A first step was having the patients reassessed by the urology nurse to see whether they needed the catheter to pass urine, and it was confirmed that they did.

Mohan had earlier identified that the patients’ visits to ED were happening every 8 to 14 days and so the next step was reviewing with the incontinence nurse the possible reasons for the pattern. They concluded the patients only pulled on the catheter when the tube began to irritate them.

Successful two-pronged approach

The answer was two-pronged: firstly to try a different catheter product and secondly – though the norm for changing indwelling catheters was three-monthly – they decided to change the tube fortnightly to reduce the risk of irritation and the risk of more trauma from the catheter being pulled by the distressed patient.
The next step was to ask the DHB incontinence nurse to train the facility’s nursing staff so they were competent and confident in changing and managing catheters for these complex patients.

They opted for a ‘train the trainer’ approach, with Mohan to be the trainer. So Mohan was trained during a fortnightly catheter changing by the incontinence nurse, then for the next two changes Mohan did it herself under her trainer’s supervision. She then developed a three-month training plan for the other five nurses (using the same observation/supervision training model) beginning with the most vulnerable staff – the nurse on the night shift – when historically the catheter-pulling had been most likely to happen. Training on managing the catheter bag was also given to all nurses and caregivers to ensure it was strapped correctly to reduce the risk of trauma.

Patient trauma slashed

Most importantly, the project worked. The catheter patients’ visits to the emergency department came to a halt. The patient trauma was reduced dramatically, the families were no longer being disturbed in the night, the ED was pleased and the facility’s nurses were competent and confident in a new skill, with the night nurse in particular feeling more secure. It also saved the facility the $400 ambulance cost of transporting a patient to and from ED. Another bonus was the patient’s infection rate went down, with infection being another cause of the catheter being blocked.

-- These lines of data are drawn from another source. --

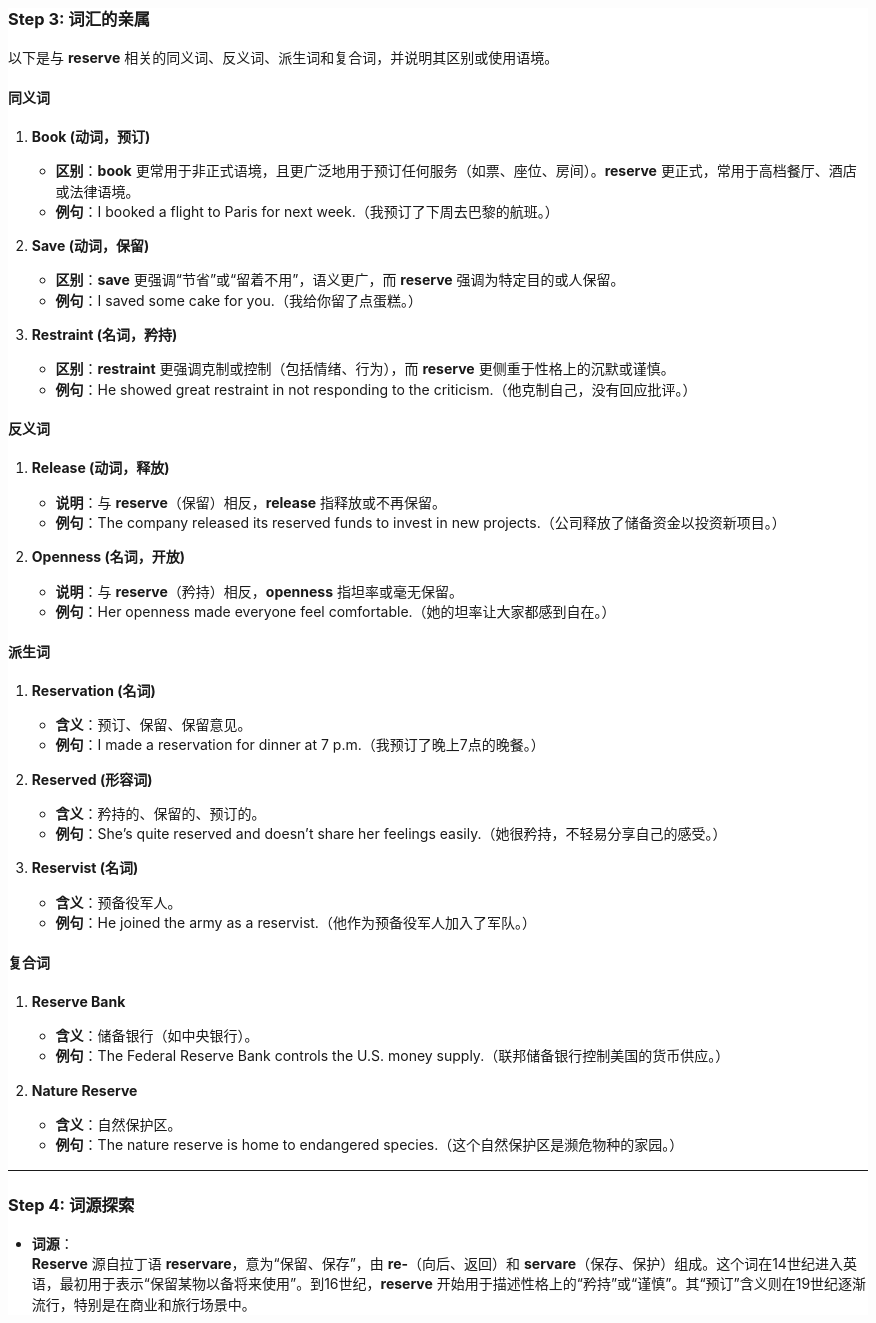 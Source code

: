 
### Step 3: 词汇的亲属

以下是与 **reserve** 相关的同义词、反义词、派生词和复合词，并说明其区别或使用语境。

#### 同义词
1. **Book (动词，预订)**  
   - **区别**：**book** 更常用于非正式语境，且更广泛地用于预订任何服务（如票、座位、房间）。**reserve** 更正式，常用于高档餐厅、酒店或法律语境。  
   - **例句**：I booked a flight to Paris for next week.（我预订了下周去巴黎的航班。）  

2. **Save (动词，保留)**  
   - **区别**：**save** 更强调“节省”或“留着不用”，语义更广，而 **reserve** 强调为特定目的或人保留。  
   - **例句**：I saved some cake for you.（我给你留了点蛋糕。）  

3. **Restraint (名词，矜持)**  
   - **区别**：**restraint** 更强调克制或控制（包括情绪、行为），而 **reserve** 更侧重于性格上的沉默或谨慎。  
   - **例句**：He showed great restraint in not responding to the criticism.（他克制自己，没有回应批评。）  

#### 反义词
1. **Release (动词，释放)**  
   - **说明**：与 **reserve**（保留）相反，**release** 指释放或不再保留。  
   - **例句**：The company released its reserved funds to invest in new projects.（公司释放了储备资金以投资新项目。）  

2. **Openness (名词，开放)**  
   - **说明**：与 **reserve**（矜持）相反，**openness** 指坦率或毫无保留。  
   - **例句**：Her openness made everyone feel comfortable.（她的坦率让大家都感到自在。）  

#### 派生词
1. **Reservation (名词)**  
   - **含义**：预订、保留、保留意见。  
   - **例句**：I made a reservation for dinner at 7 p.m.（我预订了晚上7点的晚餐。）  

2. **Reserved (形容词)**  
   - **含义**：矜持的、保留的、预订的。  
   - **例句**：She’s quite reserved and doesn’t share her feelings easily.（她很矜持，不轻易分享自己的感受。）  

3. **Reservist (名词)**  
   - **含义**：预备役军人。  
   - **例句**：He joined the army as a reservist.（他作为预备役军人加入了军队。）  

#### 复合词
1. **Reserve Bank**  
   - **含义**：储备银行（如中央银行）。  
   - **例句**：The Federal Reserve Bank controls the U.S. money supply.（联邦储备银行控制美国的货币供应。）  

2. **Nature Reserve**  
   - **含义**：自然保护区。  
   - **例句**：The nature reserve is home to endangered species.（这个自然保护区是濒危物种的家园。）  

---

### Step 4: 词源探索

- **词源**：  
  **Reserve** 源自拉丁语 **reservare**，意为“保留、保存”，由 **re-**（向后、返回）和 **servare**（保存、保护）组成。这个词在14世纪进入英语，最初用于表示“保留某物以备将来使用”。到16世纪，**reserve** 开始用于描述性格上的“矜持”或“谨慎”。其“预订”含义则在19世纪逐渐流行，特别是在商业和旅行场景中。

Significant personal achievement

For Mohan, the success of the project and the LARK course opened up to her another dimension to nursing older people and what leadership can achieve.

“It made me proud, it made my patients more settled and happy, my family were happy and the staff benefited. So you experience this achievement not only for yourself but for others too.”

From being uncertain whether LARK was for her, she is now regularly invited by LARK training leader Lindsay Duncan to be a mentor for new LARK leadership trainees and share her experience. Mohan says aged care is clinically demanding and can suffer from lack of support but her project, and the support of CNS Julie Daltrey, had shown her that if she asked for help from the DHB and other colleagues then the help was there.

LARK, and its focus on career planning, has also spurred her to start studying. Last year she did two papers to complete a postgraduate certificate and this year she has enrolled in a further two papers towards her diploma in elderly care. She has now firmly taken her first steps along the pathway to a master’s degree and becoming a clinical nurse specialist in her own right.

Not content with just that, she also earned a scholarship and enrolled herself into a diploma in adult teaching to help her in her role of educating facility staff. It is a lot of study, but Mohan appears far from daunted, is relishing the challenges and is grateful to Lindsay and the LARK team for inspiring her to pursue new goals.

She laughs when asked whether she had done much studying leading up to LARK: “In 20 years of aged care I’d done no study!” But she is definitely making up for it now and gerontology nursing is the winner.